院長のご挨拶
日本では、国民の30人に1人(約400万人)が精神疾患のために医療機関にかかっています。この数は糖尿病、脳卒中、心筋梗塞やがんの患者数を上回っており、もはや国民病と言ってもいいかもしれません。特にここ最近ではうつ病など気分障害の増加が目立っており、この要因として、メンタルヘルスの意識が広まったことや、精神科クリニックが増えてアクセスしやすくなったことが指摘されています。
下関病院は、附属地域診療クリニックが外来部門であれば、主として入院部門です。精神科の入院となると、クリニックに比べて、多くの方にとってどのような所なのか想像しにくく、依然として敷居が高いと言えるかもしれません。以下では入院の流れについて簡単にご説明したいと思います。
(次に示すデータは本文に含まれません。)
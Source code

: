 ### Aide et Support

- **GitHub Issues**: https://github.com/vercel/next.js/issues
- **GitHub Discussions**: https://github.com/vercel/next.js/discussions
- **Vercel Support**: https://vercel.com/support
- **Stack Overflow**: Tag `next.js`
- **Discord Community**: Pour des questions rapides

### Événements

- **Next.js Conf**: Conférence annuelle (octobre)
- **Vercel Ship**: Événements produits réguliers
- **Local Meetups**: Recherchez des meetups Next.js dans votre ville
当院の入院患者さんの多くは、急性期病棟(スーパー救急病棟)もしくは認知症治療病棟で治療を行います。私は急性期病棟の治療にも携わっていますが、入院治療に関して大きく3つの流れがあると思います。それは、①患者さんの症状や困り事に対する診断・見立てをする、次に②診断・見立てに基づき患者さんや家族などへの対応・支援方法を考える、そして③退院に向けた具体的な調整・支援をすることです。①では、患者さん自身の訴えはもちろん、ご家族の話や心理検査などの客観的な情報をもとに、その症状や困り事をなるべく多角的に捉えて把握・判断します。②では、医師、看護師やコメディカル(作業療法士・精神保健福祉士・心理士)といった多職種の参加する症例カンファレンスで情報を共有し、その対応・支援方法を患者さん・ご家族と話し合います。③では、患者さんの退院・支援のタイミングを考えます。入院期間はいたずらに長ければ良いというわけではなく、患者さん個々人によって最も治療効果のある時期があります。そのタイミングで精神保健福祉士など専門職と連携し、退院に向けた調整を行い、必要な支援を準備します。急性期病棟では、患者さんの状態や疾患にもよりますが、おおむね2~3か月程度の入院期間を想定しています。
日本における精神科の入院期間は、諸外国に比べると突出して長いことが知られています。長期入院になると在宅復帰率が下がり、ますます退院が困難になるという悪循環に陥ります。症状の改善や機能回復を目指した治療を行うことはもちろんのこと、私たちは患者さんに対して、各個人が場合によっては制限を抱えながらも「自分らしい生活」を送ることができるよう退院支援を積極的に行って参ります。入院患者さんやその家族にとって分かりやすい医療を実践し、精神疾患の正しい理解と知識を広めること、それが下関病院の使命です。